Doch ich habe verstanden, dass das nicht reicht. Das große Problem bei der Gleichstellung der Geschlechter ist, dass man hier nicht seine eigenen Erfahrungen oder die eigene Erziehung zugrunde legen darf. Zudem weiß ich gar nicht, wie es sich anfühlt, aufgrund von Herkunft oder Geschlecht diskriminiert zu werden. Ich befinde mich also auf sehr dünnem Eis, wenn ich von Gleichstellung spreche.

Die Statistiken sind eindeutig

Die Statistiken sind hingegen eindeutig: Die Welt ist nicht gleich und auf einem Ohr noch immer taub. Frauen sind bis heute auf dem Arbeitsmarkt in vielerlei Hinsicht benachteiligt. Zudem sind sie in der Politik unterrepräsentiert. Und sie leisten nach wie vor den Löwenanteil der Hausarbeit. Bei uns in den Niederlanden ist Teilzeitarbeit bei Frauen weit verbreitet, was bedeutet, dass sie wirtschaftlich noch lange nicht so unabhängig sind wie wir uns das wünschen. Weltweit sind die Unterschiede noch größer. Enorme Lohnungerechtigkeit oder gar der Ausschluss aus dem öffentlichen Leben sind nur zwei Beispiele.  

Mal ganz davon abgesehen, dass die Gleichstellung der Geschlechter an sich völlig selbstverständlich sein sollte, würde sie die Welt tatsächlich nachhaltiger machen. Denn nicht das Einkommenswachstum verringert das Bevölkerungswachstum, sondern vor allem die Zunahme hoch gebildeter und selbständiger Frauen. Ebenfalls bemerkenswert sind Studien, die belegen, dass die Lösungssuche in Gruppen mit gleicher Anzahl von Frauen und Männern zu nachhaltigeren Ergebnissen führt. Hier zeigt sich zudem, dass Frauen eher langfristig orientiert sind und eine größere Abneigung gegen Ungleichheit haben. So ist es kaum verwunderlich, dass Länder mit einem höheren Frauenanteil in der Politik strengere Nachhaltigkeitsgesetze und geringere CO2-Emissionen haben. Und das nicht, weil Frauen von Natur aus "grüner" ticken, sondern weil sie Risiken anders einschätzen.

Eine feministische Einstellung birgt Risiken

Für mich kann es an dieser Stelle nur eine Schlussfolgerung geben: Es ist schön und gut, wenn ein Mann emanzipiert ist. Aber es reicht nicht. Männer müssen auch überzeugte Feministen sein, wenn die Menschheit ihre Nachhaltigkeitsziele erreichen will.

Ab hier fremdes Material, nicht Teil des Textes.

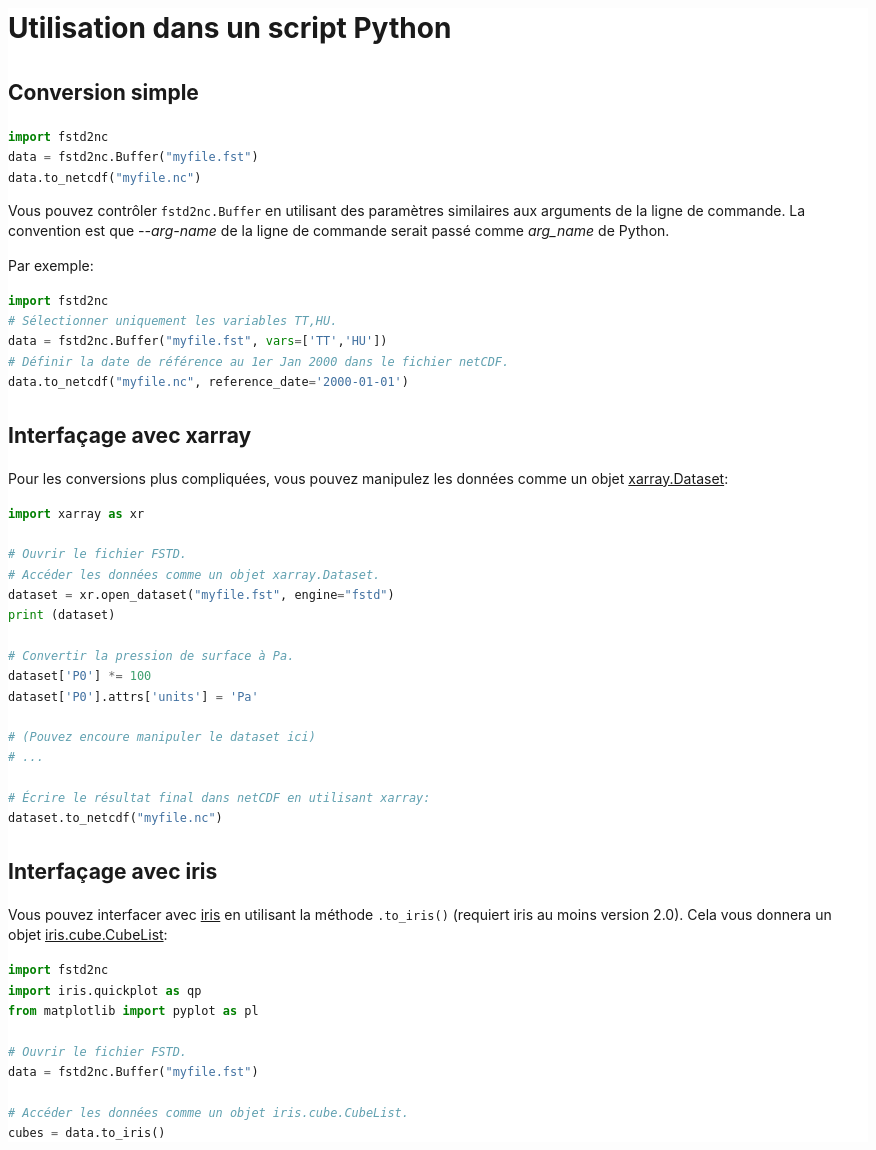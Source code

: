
```
```

Utilisation dans un script Python
========================

Conversion simple
--------------------------------------
```python
import fstd2nc
data = fstd2nc.Buffer("myfile.fst")
data.to_netcdf("myfile.nc")
```

Vous pouvez contrôler `fstd2nc.Buffer` en utilisant des paramètres similaires aux arguments de la ligne de commande.  La convention est que *--arg-name* de la ligne de commande serait passé comme *arg_name* de Python.

Par exemple:
```python
import fstd2nc
# Sélectionner uniquement les variables TT,HU.
data = fstd2nc.Buffer("myfile.fst", vars=['TT','HU'])
# Définir la date de référence au 1er Jan 2000 dans le fichier netCDF.
data.to_netcdf("myfile.nc", reference_date='2000-01-01')
```

Interfaçage avec xarray
---------------------------------------------------------------------------------

Pour les conversions plus compliquées, vous pouvez manipulez les données comme un objet [xarray.Dataset](http://xarray.pydata.org/en/stable/data-structures.html#dataset):
```python
import xarray as xr

# Ouvrir le fichier FSTD.
# Accéder les données comme un objet xarray.Dataset.
dataset = xr.open_dataset("myfile.fst", engine="fstd")
print (dataset)

# Convertir la pression de surface à Pa.
dataset['P0'] *= 100
dataset['P0'].attrs['units'] = 'Pa'

# (Pouvez encoure manipuler le dataset ici)
# ...

# Écrire le résultat final dans netCDF en utilisant xarray:
dataset.to_netcdf("myfile.nc")
```

Interfaçage avec iris
---------------------------------------------------------------------------------

Vous pouvez interfacer avec [iris](https://scitools.org.uk/iris/docs/latest/index.html) en utilisant la méthode `.to_iris()` (requiert iris au moins version 2.0).
Cela vous donnera un objet [iris.cube.CubeList](https://scitools.org.uk/iris/docs/latest/iris/iris/cube.html#iris.cube.CubeList):
```python
import fstd2nc
import iris.quickplot as qp
from matplotlib import pyplot as pl

# Ouvrir le fichier FSTD.
data = fstd2nc.Buffer("myfile.fst")

# Accéder les données comme un objet iris.cube.CubeList.
cubes = data.to_iris()
```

Zum guten Schluss noch eine kleine Warnung: Eine feministische Einstellung birgt Risiken. Denn wer davon ausgeht, dass Männer und Frauen unterschiedlich sind, katapultiert sich unter Umständen selbst ins Aus. Aber sollten wir dieses Risiko nicht in Kauf nehmen, wenn es darum geht, die Welt zu retten?